According to a survey of 510 workers by the Federation of Trade Unions of Macedonia, 41 percent said they were the victims of mobbing, 40 percent said they suffer health problems as a result and 30 percent said they experience workplace pressures due to their political affiliations. With the unemployment rate at 33 percent, many harassed workers remain silent.
“Macedonia faces this problem due to incompletely regulated legislation,” Ristova told SETimes. “We are aware that the labour market here is unbalanced, that is, the [available] workforce exceeds demand, thus resulting in a high rate of unemployment. This means that the victim of mobbing, fearing the loss of his or her job, decides to keep quiet and tolerate this.”
The draft law requires fines of 5,000 to 20,000 euros for people found guilty of mobbing. The fines are higher if the guilty person is a manager. The law is expected to be enacted by March.
“This will provide more protection, but also more motivation of the employee for work, creativity and productivity,” Aleksandar Gjorgjiev, a Macedonian government spokesperson, told SETimes. “The law will help achieve harmony in the acting of an employer and an employee, but also between employees, themselves, toward accomplishing common goals and interests.”
The Federation of Trade Unions said it receives dozens of calls from people complaining of “psychological pressure in the workplace.”
Since 2009, 30 cases of mobbing have been registered in Macedonia.
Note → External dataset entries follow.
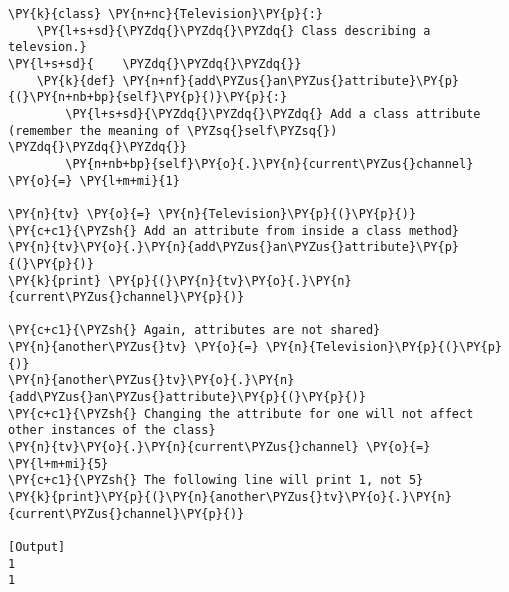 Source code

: \begin{Verbatim}[label=\makebox{\url{https://github.com/lucabaldini/cmepda/tree/master/slides/latex/snippets/class\_attributes\_2.py}},commandchars=\\\{\}]
\PY{k}{class} \PY{n+nc}{Television}\PY{p}{:}
    \PY{l+s+sd}{\PYZdq{}\PYZdq{}\PYZdq{} Class describing a televsion.}
\PY{l+s+sd}{    \PYZdq{}\PYZdq{}\PYZdq{}}
    \PY{k}{def} \PY{n+nf}{add\PYZus{}an\PYZus{}attribute}\PY{p}{(}\PY{n+nb+bp}{self}\PY{p}{)}\PY{p}{:}
        \PY{l+s+sd}{\PYZdq{}\PYZdq{}\PYZdq{} Add a class attribute (remember the meaning of \PYZsq{}self\PYZsq{}) \PYZdq{}\PYZdq{}\PYZdq{}}
        \PY{n+nb+bp}{self}\PY{o}{.}\PY{n}{current\PYZus{}channel} \PY{o}{=} \PY{l+m+mi}{1}

\PY{n}{tv} \PY{o}{=} \PY{n}{Television}\PY{p}{(}\PY{p}{)}
\PY{c+c1}{\PYZsh{} Add an attribute from inside a class method}
\PY{n}{tv}\PY{o}{.}\PY{n}{add\PYZus{}an\PYZus{}attribute}\PY{p}{(}\PY{p}{)}
\PY{k}{print} \PY{p}{(}\PY{n}{tv}\PY{o}{.}\PY{n}{current\PYZus{}channel}\PY{p}{)}

\PY{c+c1}{\PYZsh{} Again, attributes are not shared}
\PY{n}{another\PYZus{}tv} \PY{o}{=} \PY{n}{Television}\PY{p}{(}\PY{p}{)}
\PY{n}{another\PYZus{}tv}\PY{o}{.}\PY{n}{add\PYZus{}an\PYZus{}attribute}\PY{p}{(}\PY{p}{)}
\PY{c+c1}{\PYZsh{} Changing the attribute for one will not affect other instances of the class}
\PY{n}{tv}\PY{o}{.}\PY{n}{current\PYZus{}channel} \PY{o}{=} \PY{l+m+mi}{5}
\PY{c+c1}{\PYZsh{} The following line will print 1, not 5}
\PY{k}{print}\PY{p}{(}\PY{n}{another\PYZus{}tv}\PY{o}{.}\PY{n}{current\PYZus{}channel}\PY{p}{)}

[Output]
1
1
\end{Verbatim} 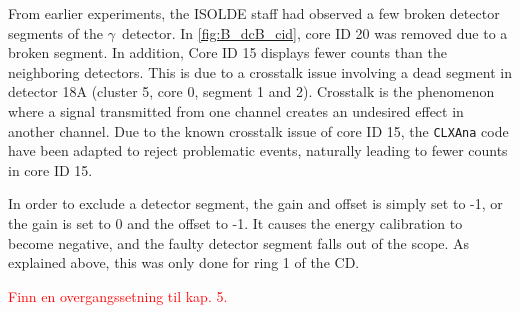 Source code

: \documentclass[twoside,english]{uiofysmaster/uiofysmaster}
\newcommand{\Sm}{$^{140}$Sm} %
\newcommand{\Pb}{$^{208}$Pb}
\newcommand{\ga}{$\gamma$}
\let\orgautoref\autoref
\renewcommand{\autoref}
        {%
		 \def\sectionautorefname{Section}%
		 \def\subsectionautorefname{Section}%
		 \def\subsubsectionautorefname{Section}%
		 \def\chapterautorefname{Chapter}%
          \orgautoref}
\begin{document}
From earlier experiments, the ISOLDE staff had observed a few broken detector segments of the \ga\ detector.
In \autoref{fig:B_dcB_cid}, core ID 20 was removed due to a broken segment. 
In addition, Core ID 15 displays fewer counts than the neighboring detectors.
This is due to a crosstalk issue involving a dead segment in detector 18A (cluster 5, core 0, segment 1 and 2). 
Crosstalk is the phenomenon where a signal transmitted from one channel creates an undesired effect in another channel. 
Due to the known crosstalk issue of core ID 15, the \texttt{CLXAna} code have been adapted to reject problematic events, naturally leading to fewer counts in core ID 15.

In order to exclude a detector segment, the gain and offset is simply set to -1, or the gain is set to 0 and the offset to -1.
It causes the energy calibration to become negative, and the faulty detector segment falls out of the scope. 
As explained above, this was only done for ring 1 of the CD.

\bigskip

\textcolor{red}{Finn en overgangssetning til kap. 5.}



\end{document}
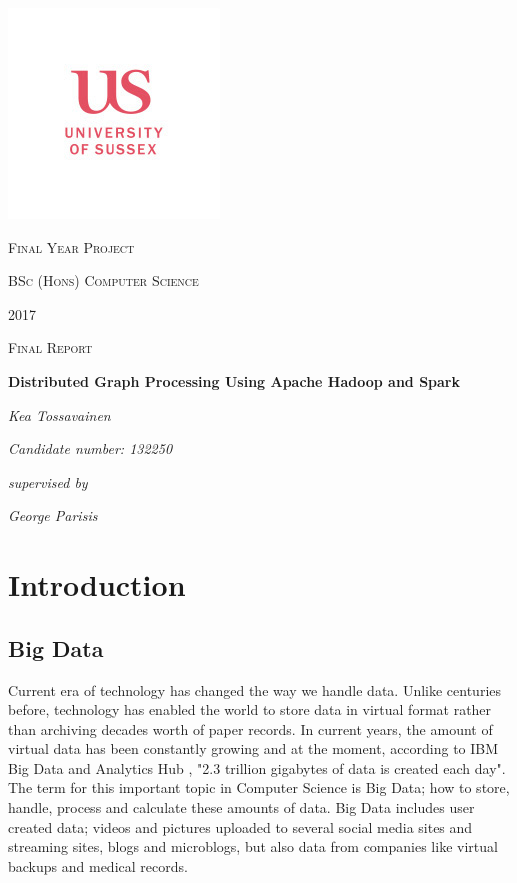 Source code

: \documentclass{article}
\theoremstyle{definition}
\begin{document}


\begin{titlepage}
	\centering
	\includegraphics{sussex} \par
	{\scshape\Large Final Year Project \par}
	{\Large\scshape BSc (Hons) Computer Science\par}
	{\Large\scshape 2017\par}
	{\scshape\Large Final Report\par}
	\vspace{1cm}
	{\huge\bfseries Distributed Graph Processing Using Apache Hadoop and Spark\par}
	\vspace{1cm}
	{\Large\itshape Kea Tossavainen \par}
	{\Large\itshape Candidate number: 132250\par}
	\vfill
	{\Large\itshape supervised by\par}
	{\Large\itshape George Parisis\par}

	\vfill
\end{titlepage}


\tableofcontents

\newpage
\section{Introduction}

\subsection{Big Data}
Current era of technology has changed the way we handle data. Unlike centuries before, technology has enabled the world to store data in virtual format rather than archiving decades worth of paper records. In current years, the amount of virtual data has been constantly growing and at the moment, according to IBM Big Data and Analytics Hub \cite{ibm}, "2.3 trillion gigabytes of data is created each day". The term for this important topic in Computer Science is Big Data; how to store, handle, process and calculate these amounts of data. Big Data includes user created data; videos and pictures uploaded to several social media sites and streaming sites, blogs and microblogs, but also data from companies like virtual backups and medical records. \\
\end{document}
In Bosnia and Herzegovina, the Office of the Ombudsman for Human Rights has received 65 mobbing complaints this year, up from 43 last year and 32 in 2010. Officials say the increase is due to a promotional campaign to raise awareness of the law prohibiting discrimination. The ombudsman’s office said the actual number of incidents is higher, but victims don’t report it because they fear losing their jobs.
“In 2011, the ombudsman office issued seven recommendations in favor of employees who were emotionally abused in the workplace,” Predrag Raosavljevic, head of anti-discrimination efforts in the ombudsman office told SETimes. “In many cases, the employer’s behavior was changed after they were warned from the ombudsman institution.”
Earlier this year, a BiH court issued its first ruling in a mobbing case, finding a fire department chief in Prijedor guilty of harassment, humiliation and degradation of a firefighter who was fired without legal reason. The firefighter was allowed to return to work and the fire chief was sentenced to pay a 950 euro fine.